■ **To do**: Look through the records that follow. Copy every line containing the word "csdn".

■ **Records**:

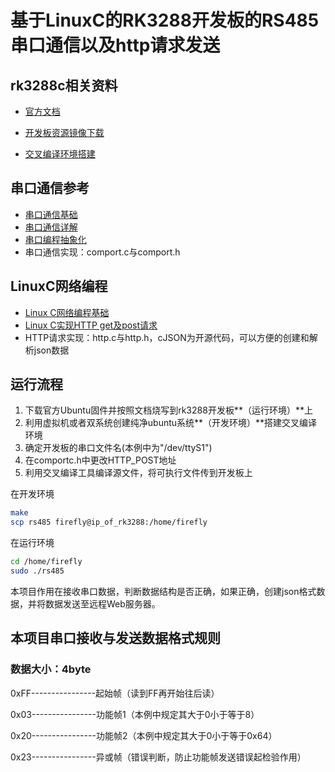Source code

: # 基于LinuxC的RK3288开发板的RS485串口通信以及http请求发送



## rk3288c相关资料

* [官方文档](https://wiki.t-firefly.com/zh_CN/AIO-3288C/started.html)

* [开发板资源镜像下载](https://www.t-firefly.com/doc/download/51.html)
* [交叉编译环境搭建](https://jingyan.baidu.com/article/fea4511a413d2bb6bb9125f6.html)





## 串口通信参考

* [串口通信基础](https://blog.csdn.net/caijiwyj/article/details/90314312)
* [串口通信详解](https://www.cnblogs.com/jimmy1989/p/3545749.html)
* [串口编程抽象化](https://blog.csdn.net/Shallwen_Deng/article/details/89482502)
* 串口通信实现：comport.c与comport.h



## LinuxC网络编程

* [Linux C网络编程基础](https://blog.csdn.net/qq_37653144/article/details/81605294)
* [Linux C实现HTTP get及post请求](https://blog.csdn.net/sjin_1314/article/details/41776679)
* HTTP请求实现：http.c与http.h，cJSON为开源代码，可以方便的创建和解析json数据





## 运行流程

1. 下载官方Ubuntu固件并按照文档烧写到rk3288开发板**（运行环境）**上
2. 利用虚拟机或者双系统创建纯净ubuntu系统**（开发环境）**搭建交叉编译环境
3. 确定开发板的串口文件名(本例中为"/dev/ttyS1")
4. 在comportc.h中更改HTTP_POST地址
5. 利用交叉编译工具编译源文件，将可执行文件传到开发板上

在开发环境

```bash
make
scp rs485 firefly@ip_of_rk3288:/home/firefly
```

在运行环境

```bash
cd /home/firefly
sudo ./rs485
```





本项目作用在接收串口数据，判断数据结构是否正确，如果正确，创建json格式数据，并将数据发送至远程Web服务器。



## 本项目串口接收与发送数据格式规则

### 数据大小：4byte

0xFF----------------起始帧（读到FF再开始往后读）

0x03----------------功能帧1（本例中规定其大于0小于等于8）

0x20----------------功能帧2（本例中规定其大于0小于等于0x64）

0x23----------------异或帧（错误判断，防止功能帧发送错误起检验作用）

■ **Task response**:
* [串口通信基础](https://blog.csdn.net/caijiwyj/article/details/90314312)
* [串口编程抽象化](https://blog.csdn.net/Shallwen_Deng/article/details/89482502)
* [Linux C网络编程基础](https://blog.csdn.net/qq_37653144/article/details/81605294)
* [Linux C实现HTTP get及post请求](https://blog.csdn.net/sjin_1314/article/details/41776679)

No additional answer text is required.